Napili took the mixed 12 title.
“They worked hard and deserved everything they got,” Napili coach Joey Tihada said of his club.
Wailea won the sophomore and senior men’s races – Kai Bartlett, Mael Carey, Tyson Kubo, Jacob Abeytia and Kekoa Cramer were on both Wailea crews.
McDaniel, who also was on Hawaiian’s girls 16 and 18 crews, said she felt “anxious” before the races because of limited practice time together.
“We didn’t have much time to prepare – only about two weeks – but when we got lined up, we synced up,” she said.
Lee, who won 16 and 18 titles as well, said: “Sometimes in practice you have a bad day but today was one of those days where we didn’t feel anything. It was just the glide of the canoe and everyone paddling as one.”
Hawaiian’s lead was as large as 60 points in the early going, but Luuwai and Ho were still wary.
“We’re on pins and needles, and hoping we can hang on,” Luuwai said during the regatta.
The open mixed crew’s victory helped create a cushion, and elicited a roar from Hawaiian paddlers and supporters.

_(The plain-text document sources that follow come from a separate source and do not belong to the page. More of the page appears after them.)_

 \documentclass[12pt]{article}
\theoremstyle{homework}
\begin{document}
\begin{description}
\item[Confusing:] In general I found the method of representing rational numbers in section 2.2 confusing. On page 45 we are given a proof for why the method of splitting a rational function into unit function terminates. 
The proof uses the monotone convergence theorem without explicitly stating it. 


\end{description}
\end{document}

“This truly was a group effort,” Ho said.
Wailea was the runner-up in AA, for clubs with seven to 12 crews, scoring 97 points. Namolokama won with 130.
Wailea’s boys 18 crew had to scramble due to a “couple hiccups” in travel arrangements, paddler Kai Bartlett said, including canceled flights, that caused two paddlers to withdraw.
“We had to have one of our 14-year-olds to step in and you could tell he was nervous,” Bartlett said,. “They ended up finishing second, which shows what they really could’ve done with their whole gang.
“For our senior members we were able to win the seniors men, after losing it last year, so that was rejuvenating,” he said.
Kihei was third in AAA (13 to 20 crews) with 153 points, behind Keahiakahoe (169) and Keaukaha (162).